Most rooms are configured for auto-accept so users get instant confirmation.
Workspace mailboxes
A newer variant: workspace mailboxes for hot-desking scenarios. A workspace can have multiple bookings on the same time slot (up to its configured capacity), so 10 desks in a workspace mailbox can have 10 different bookings overlapping. Used with Microsoft Places for hybrid-work desk booking.
Configuration
In the Exchange admin center under Recipients → Resources:
- Create the resource mailbox.
- Set properties — display name, capacity, equipment list, location.
- Configure booking policy — auto-accept, working hours, advance booking limit, max meeting duration, allow recurring, who can book.
- Configure room lists — group rooms by building/floor for Room Finder.
- Configure equipment rooms with the right list of features (video conf hardware, whiteboard, etc.).
Common pitfalls
- Time zone misconfiguration — rooms across regions need their time zone set correctly.
- Working hours wrong — out-of-hours requests get declined; if you allow 24/7 booking, configure the resource accordingly.
- Recurring meetings booked forever — set a sensible max recurring meeting length.
- Auto-accept with conflicts — for high-demand rooms, decide between "first request wins" or "manual approval by an admin."

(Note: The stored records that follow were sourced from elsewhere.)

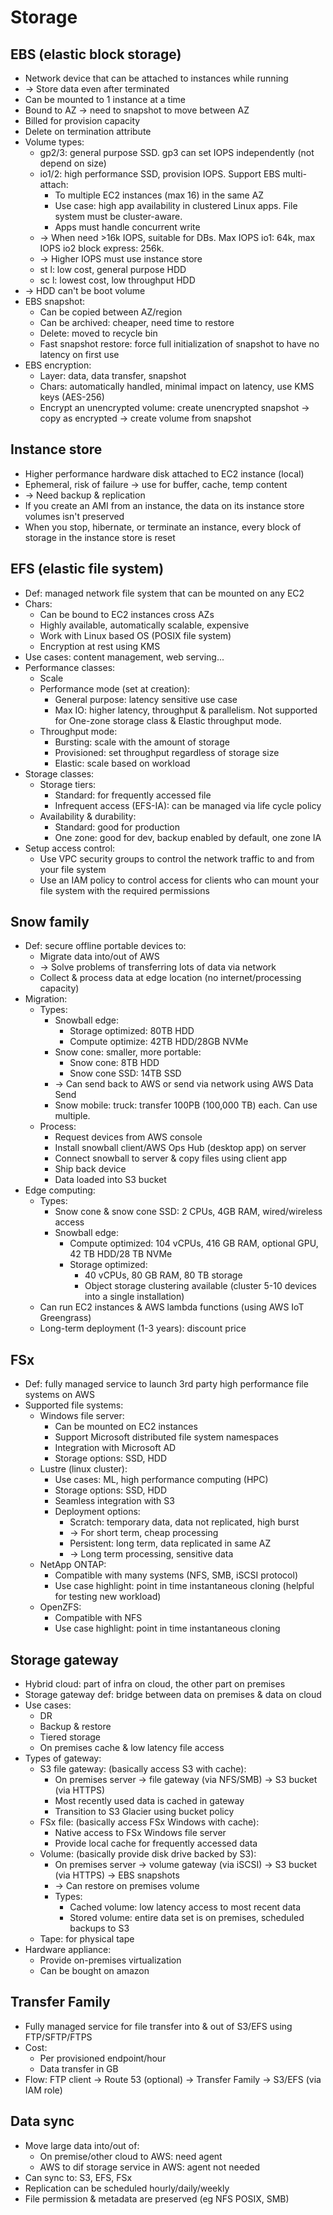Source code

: # Storage
## EBS (elastic block storage)
- Network device that can be attached to instances while running
- -> Store data even after terminated
- Can be mounted to 1 instance at a time
- Bound to AZ -> need to snapshot to move between AZ
- Billed for provision capacity
- Delete on termination attribute
- Volume types:
  - gp2/3: general purpose SSD. gp3 can set IOPS independently (not depend on size)
  - io1/2: high performance SSD, provision IOPS. Support EBS multi-attach:
    - To multiple EC2 instances (max 16) in the same AZ
    - Use case: high app availability in clustered Linux apps. File system must be cluster-aware.
    - Apps must handle concurrent write
  - -> When need >16k IOPS, suitable for DBs. Max IOPS io1: 64k, max IOPS io2 block express: 256k.
  - -> Higher IOPS must use instance store
  - st l: low cost, general purpose HDD
  - sc l: lowest cost, low throughput HDD
- -> HDD can't be boot volume
- EBS snapshot:
  - Can be copied between AZ/region
  - Can be archived: cheaper, need time to restore
  - Delete: moved to recycle bin
  - Fast snapshot restore: force full initialization of snapshot to have no latency on first use
- EBS encryption:
  - Layer: data, data transfer, snapshot
  - Chars: automatically handled, minimal impact on latency, use KMS keys (AES-256)
  - Encrypt an unencrypted volume: create unencrypted snapshot -> copy as encrypted -> create volume from snapshot
## Instance store
- Higher performance hardware disk attached to EC2 instance (local)
- Ephemeral, risk of failure -> use for buffer, cache, temp content
- -> Need backup & replication
- If you create an AMI from an instance, the data on its instance store volumes isn't preserved
- When you stop, hibernate, or terminate an instance, every block of storage in the instance store is reset
## EFS (elastic file system)
- Def: managed network file system that can be mounted on any EC2
- Chars:
  - Can be bound to EC2 instances cross AZs
  - Highly available, automatically scalable, expensive
  - Work with Linux based OS (POSIX file system)
  - Encryption at rest using KMS
- Use cases: content management, web serving...
- Performance classes:
  - Scale
  - Performance mode (set at creation):
    - General purpose: latency sensitive use case
    - Max IO: higher latency, throughput & parallelism. Not supported for One-zone storage class & Elastic throughput mode.
  - Throughput mode:
    - Bursting: scale with the amount of storage
    - Provisioned: set throughput regardless of storage size
    - Elastic: scale based on workload
- Storage classes:
  - Storage tiers:
    - Standard: for frequently accessed file
    - Infrequent access (EFS-IA): can be managed via life cycle policy
  - Availability & durability:
    - Standard: good for production
    - One zone: good for dev, backup enabled by default, one zone IA
- Setup access control:
  - Use VPC security groups to control the network traffic to and from your file system
  - Use an IAM policy to control access for clients who can mount your file system with the required permissions
## Snow family
- Def: secure offline portable devices to:
  - Migrate data into/out of AWS
  - -> Solve problems of transferring lots of data via network
  - Collect & process data at edge location (no internet/processing capacity)
- Migration:
  - Types:
    - Snowball edge:
      - Storage optimized: 80TB HDD
      - Compute optimize: 42TB HDD/28GB NVMe
    - Snow cone: smaller, more portable:
      - Snow cone: 8TB HDD
      - Snow cone SSD: 14TB SSD
    - -> Can send back to AWS or send via network using AWS Data Send
    - Snow mobile: truck: transfer 100PB (100,000 TB) each. Can use multiple.
  - Process:
    - Request devices from AWS console
    - Install snowball client/AWS Ops Hub (desktop app) on server
    - Connect snowball to server & copy files using client app
    - Ship back device
    - Data loaded into S3 bucket
- Edge computing:
  - Types:
    - Snow cone & snow cone SSD: 2 CPUs, 4GB RAM, wired/wireless access
    - Snowball edge:
      - Compute optimized: 104 vCPUs, 416 GB RAM, optional GPU, 42 TB HDD/28 TB NVMe
      - Storage optimized:
        - 40 vCPUs, 80 GB RAM, 80 TB storage
        - Object storage clustering available (cluster 5-10 devices into a single installation)
  - Can run EC2 instances & AWS lambda functions (using AWS IoT Greengrass)
  - Long-term deployment (1-3 years): discount price
## FSx
- Def: fully managed service to launch 3rd party high performance file systems on AWS
- Supported file systems:
  - Windows file server:
    - Can be mounted on EC2 instances
    - Support Microsoft distributed file system namespaces
    - Integration with Microsoft AD
    - Storage options: SSD, HDD
  - Lustre (linux cluster):
    - Use cases: ML, high performance computing (HPC)
    - Storage options: SSD, HDD
    - Seamless integration with S3
    - Deployment options:
      - Scratch: temporary data, data not replicated, high burst
      - -> For short term, cheap processing
      - Persistent: long term, data replicated in same AZ
      - -> Long term processing, sensitive data
  - NetApp ONTAP:
    - Compatible with many systems (NFS, SMB, iSCSI protocol)
    - Use case highlight: point in time instantaneous cloning (helpful for testing new workload)
  - OpenZFS:
    - Compatible with NFS
    - Use case highlight: point in time instantaneous cloning
## Storage gateway
- Hybrid cloud: part of infra on cloud, the other part on premises
- Storage gateway def: bridge between data on premises & data on cloud
- Use cases:
  - DR
  - Backup & restore
  - Tiered storage
  - On premises cache & low latency file access
- Types of gateway:
  - S3 file gateway: (basically access S3 with cache):
    - On premises server -> file gateway (via NFS/SMB) -> S3 bucket (via HTTPS)
    - Most recently used data is cached in gateway
    - Transition to S3 Glacier using bucket policy
  - FSx file: (basically access FSx Windows with cache):
    - Native access to FSx Windows file server
    - Provide local cache for frequently accessed data
  - Volume: (basically provide disk drive backed by S3):
    - On premises server -> volume gateway (via iSCSI) -> S3 bucket (via HTTPS) -> EBS snapshots
    - -> Can restore on premises volume
    - Types:
      - Cached volume: low latency access to most recent data
      - Stored volume: entire data set is on premises, scheduled backups to S3
  - Tape: for physical tape
- Hardware appliance:
  - Provide on-premises virtualization
  - Can be bought on amazon
## Transfer Family
- Fully managed service for file transfer into & out of S3/EFS using FTP/SFTP/FTPS
- Cost:
  - Per provisioned endpoint/hour
  - Data transfer in GB
- Flow: FTP client -> Route 53 (optional) -> Transfer Family -> S3/EFS (via IAM role)
## Data sync
- Move large data into/out of:
  - On premise/other cloud to AWS: need agent
  - AWS to dif storage service in AWS: agent not needed
- Can sync to: S3, EFS, FSx
- Replication can be scheduled hourly/daily/weekly
- File permission & metadata are preserved (eg NFS POSIX, SMB)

- Capacity not enforced — a resource mailbox doesn't strictly prevent more attendees than capacity; that's organisational discipline.
Reporting
Use Microsoft Places or third-party analytics to track:
- Room utilisation by floor / building.
- No-show rate (booked but not attended).
- Peak booking times.
- Over-/under-used rooms.
This data drives real estate decisions — which rooms to repurpose, where to add capacity, what room sizes are actually used. For hybrid-work organisations, room data is increasingly part of facility strategy.